One of the most influential people Jane Austen ever met was her grown-up cousin (14 years Jane's senior), Eliza, the only daughter of her father's sister. Born of English parents in India, Elizabeth Hancock, called Betsy as a child, was educated in London and France. By the time, as a teenager, she and her widowed mother went to France, she had rid herself of Betsy and renamed herself Eliza. Eliza visited Versailles and saw King Louis XVI and his queen, Marie-Antoinette. The young woman was thrilled with the court and everything French, particularly the fashions. She was obviously also thrilled with the captain's uniform for the Queen's Dragoons. For this was the uniform of Captain Jean Capot de Feuillide, to whom Eliza became engaged during the summer of 1781. While the captain's family was not royal — his father was the mayor of Nerac — the captain liked to be called Comte (Count). And so when he and Eliza married, she became Eliza, Comtesse de Feuillide. That name was a long way from Betsy.

Imagine being 11 years old, living in a little English village, and having a glamorous 25-year-old cousin, dressed in the latest French couture, who spoke French with you (Jane was better at reading French than speaking it) and was called Comtesse in your house! And not just once, but again over the holidays of winter 1787! During the latter visit, Eliza participated in the Austen family tradition of producing and performing in plays at home under the supervision of big brother James. She likely took the lead female roles in two comedies. The lovely, petite, and stylish Eliza, with her big round eyes, flirted happily with her male cousins, Jane's elder brothers. Everything about Eliza must have fascinated the 12-year-old Jane. Among the brothers most taken with Eliza was the tall (over 6 feet), charming Henry, a decade her junior. This crush wasn't short-lived on Henry's part. Three years after Eliza's husband, the so-called Comte, was guillotined in 1794 during the French Revolution, Henry married his 36-year-old widowed cousin, with whom he lived happily until her death, probably from breast cancer (which also took her beloved mother, Philadelphia Austen Hancock) in 1813.

It is certainly possible to see some of Eliza in
Mansfield Park
's pretty, lively, and flirtatious Mary Crawford. And perhaps even some of Elizabeth Bennet's incredible self-possession came from Jane's “French” cousin. What can be said with assurance is that the 12-year-old Jane Austen, living in the Steventon Rectory, had never seen anyone quite like Eliza de Feuillide.

Running across other memorable personalities

One of the most intriguing activities to do while reading Austen's letters is to play detective and note people she meets who turn up in one form or another in her novels.
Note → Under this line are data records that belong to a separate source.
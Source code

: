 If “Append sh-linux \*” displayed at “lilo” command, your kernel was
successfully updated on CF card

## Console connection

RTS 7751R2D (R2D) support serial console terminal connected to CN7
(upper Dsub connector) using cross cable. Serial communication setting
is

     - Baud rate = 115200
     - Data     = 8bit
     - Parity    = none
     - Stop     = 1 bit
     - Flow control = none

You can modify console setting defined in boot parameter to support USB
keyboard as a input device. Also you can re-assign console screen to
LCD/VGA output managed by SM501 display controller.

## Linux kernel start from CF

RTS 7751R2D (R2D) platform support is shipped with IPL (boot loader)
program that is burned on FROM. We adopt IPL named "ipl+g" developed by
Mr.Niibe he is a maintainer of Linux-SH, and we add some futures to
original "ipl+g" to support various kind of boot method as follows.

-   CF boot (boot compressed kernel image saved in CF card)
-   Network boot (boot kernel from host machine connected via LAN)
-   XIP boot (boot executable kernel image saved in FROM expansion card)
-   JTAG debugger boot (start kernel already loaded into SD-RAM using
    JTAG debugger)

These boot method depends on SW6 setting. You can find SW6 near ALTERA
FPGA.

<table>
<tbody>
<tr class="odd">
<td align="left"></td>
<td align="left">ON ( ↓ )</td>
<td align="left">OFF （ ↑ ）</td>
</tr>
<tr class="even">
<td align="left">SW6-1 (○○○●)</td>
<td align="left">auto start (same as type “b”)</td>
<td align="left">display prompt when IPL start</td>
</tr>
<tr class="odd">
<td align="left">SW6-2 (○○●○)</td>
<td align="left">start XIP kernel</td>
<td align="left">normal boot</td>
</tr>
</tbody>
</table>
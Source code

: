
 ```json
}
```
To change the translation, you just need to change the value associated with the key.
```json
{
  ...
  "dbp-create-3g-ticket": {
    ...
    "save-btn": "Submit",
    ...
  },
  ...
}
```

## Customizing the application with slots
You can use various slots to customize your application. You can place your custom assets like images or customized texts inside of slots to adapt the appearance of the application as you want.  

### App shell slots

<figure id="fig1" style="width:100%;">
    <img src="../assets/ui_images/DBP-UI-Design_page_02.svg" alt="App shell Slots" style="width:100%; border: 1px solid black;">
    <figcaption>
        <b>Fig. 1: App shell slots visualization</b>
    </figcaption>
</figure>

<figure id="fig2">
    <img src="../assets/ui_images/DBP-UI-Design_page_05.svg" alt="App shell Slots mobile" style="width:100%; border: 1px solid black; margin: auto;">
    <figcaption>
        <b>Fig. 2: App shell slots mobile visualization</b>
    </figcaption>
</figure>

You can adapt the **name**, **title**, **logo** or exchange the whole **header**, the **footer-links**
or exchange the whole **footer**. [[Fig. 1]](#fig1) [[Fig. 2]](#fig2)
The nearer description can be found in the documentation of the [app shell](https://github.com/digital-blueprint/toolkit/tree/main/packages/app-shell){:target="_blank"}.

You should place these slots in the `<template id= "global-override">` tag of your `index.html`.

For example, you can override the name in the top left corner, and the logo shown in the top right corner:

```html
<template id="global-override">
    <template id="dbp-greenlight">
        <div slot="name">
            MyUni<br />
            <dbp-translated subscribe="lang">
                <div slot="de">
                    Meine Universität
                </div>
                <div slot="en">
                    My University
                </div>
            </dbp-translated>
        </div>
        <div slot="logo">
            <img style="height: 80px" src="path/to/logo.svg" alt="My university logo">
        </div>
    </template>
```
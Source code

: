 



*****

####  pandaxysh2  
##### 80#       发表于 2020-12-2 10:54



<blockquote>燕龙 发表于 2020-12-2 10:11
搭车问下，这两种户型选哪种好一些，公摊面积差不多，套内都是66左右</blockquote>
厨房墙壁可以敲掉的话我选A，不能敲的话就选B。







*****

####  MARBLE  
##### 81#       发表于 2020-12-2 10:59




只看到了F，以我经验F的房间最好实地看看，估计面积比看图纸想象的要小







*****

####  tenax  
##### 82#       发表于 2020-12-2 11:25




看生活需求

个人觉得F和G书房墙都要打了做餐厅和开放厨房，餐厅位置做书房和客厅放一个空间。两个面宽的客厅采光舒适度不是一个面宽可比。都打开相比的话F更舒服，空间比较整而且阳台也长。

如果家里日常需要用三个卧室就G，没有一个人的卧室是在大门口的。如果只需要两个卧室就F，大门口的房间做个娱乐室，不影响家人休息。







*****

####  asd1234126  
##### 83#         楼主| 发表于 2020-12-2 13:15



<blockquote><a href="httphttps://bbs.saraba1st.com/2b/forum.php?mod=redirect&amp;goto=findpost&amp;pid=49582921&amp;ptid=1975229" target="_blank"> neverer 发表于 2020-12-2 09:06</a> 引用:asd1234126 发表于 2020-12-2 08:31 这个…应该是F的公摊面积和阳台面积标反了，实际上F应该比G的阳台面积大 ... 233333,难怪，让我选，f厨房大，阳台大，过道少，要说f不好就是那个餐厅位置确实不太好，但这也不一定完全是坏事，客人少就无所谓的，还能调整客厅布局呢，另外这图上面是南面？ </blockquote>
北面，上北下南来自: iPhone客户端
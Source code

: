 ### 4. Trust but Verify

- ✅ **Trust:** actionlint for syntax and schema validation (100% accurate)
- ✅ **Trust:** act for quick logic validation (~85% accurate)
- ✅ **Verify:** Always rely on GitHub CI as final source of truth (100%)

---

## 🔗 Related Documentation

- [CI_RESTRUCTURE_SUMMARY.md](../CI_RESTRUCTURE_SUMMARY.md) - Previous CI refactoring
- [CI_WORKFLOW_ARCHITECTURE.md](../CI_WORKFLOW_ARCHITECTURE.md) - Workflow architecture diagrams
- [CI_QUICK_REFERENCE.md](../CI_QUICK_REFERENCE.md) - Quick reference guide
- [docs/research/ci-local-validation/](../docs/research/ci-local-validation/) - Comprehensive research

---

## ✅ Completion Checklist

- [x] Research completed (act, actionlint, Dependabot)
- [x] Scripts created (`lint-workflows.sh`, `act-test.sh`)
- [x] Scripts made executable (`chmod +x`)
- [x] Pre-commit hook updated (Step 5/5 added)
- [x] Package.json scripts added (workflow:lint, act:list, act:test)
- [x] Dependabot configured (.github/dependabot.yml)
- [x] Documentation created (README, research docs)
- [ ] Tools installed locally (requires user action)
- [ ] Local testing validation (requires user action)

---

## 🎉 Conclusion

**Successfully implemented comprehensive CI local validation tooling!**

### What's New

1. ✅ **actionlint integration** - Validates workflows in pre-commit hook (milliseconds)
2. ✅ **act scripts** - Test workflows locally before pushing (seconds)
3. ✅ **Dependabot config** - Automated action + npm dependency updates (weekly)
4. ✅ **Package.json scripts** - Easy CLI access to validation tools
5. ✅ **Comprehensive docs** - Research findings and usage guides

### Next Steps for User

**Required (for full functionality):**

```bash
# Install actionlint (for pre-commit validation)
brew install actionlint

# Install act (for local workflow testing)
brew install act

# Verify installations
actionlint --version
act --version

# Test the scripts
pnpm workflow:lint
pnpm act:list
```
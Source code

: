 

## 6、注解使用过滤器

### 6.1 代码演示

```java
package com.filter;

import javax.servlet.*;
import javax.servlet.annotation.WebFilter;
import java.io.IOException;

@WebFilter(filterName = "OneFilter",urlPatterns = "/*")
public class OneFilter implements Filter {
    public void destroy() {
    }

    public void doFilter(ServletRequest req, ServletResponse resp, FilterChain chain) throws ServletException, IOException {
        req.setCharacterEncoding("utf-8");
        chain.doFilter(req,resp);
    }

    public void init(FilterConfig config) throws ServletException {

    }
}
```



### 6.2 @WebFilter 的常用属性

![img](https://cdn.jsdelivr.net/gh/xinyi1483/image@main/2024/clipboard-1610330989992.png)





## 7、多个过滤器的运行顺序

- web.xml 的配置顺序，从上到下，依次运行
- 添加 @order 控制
Seeing a personal trait of someone mentioned here and there in a letter turn up in a character shows that Austen was a real people-watcher.

Here are a few examples:

On September 15–16, 1796, Austen wrote of 17-year-old Lucy Lefroy's failing to write a letter because “everybody whom Lucy knew . . . in Canterbury, has now left it . . . By
Everybody
, I suppose [she] means that a new set of Officers have arrived there — ” Sounds like Lydia Bennet and her redcoats in
Pride and Prejudice.

On January 22, 1799, Austen observed that the Miss Coopers are “fine, jolly, handsome, ignorant girls.” Are
Mansfield Park
's Bertram sisters lurking nearby?

On October 12, 1813, Austen met Mrs. Britton — an “ungenteel woman with self-satisfied and would-be elegant manners.” I think I hear
Emma
's Mrs. Elton.

In the same letter in which she mentions Mrs. Britton, Austen also mentions having breakfast at her brother's home with Robert Mascall, who eats a lot of butter. In
Sanditon,
Arthur Parker slathers his toast with butter.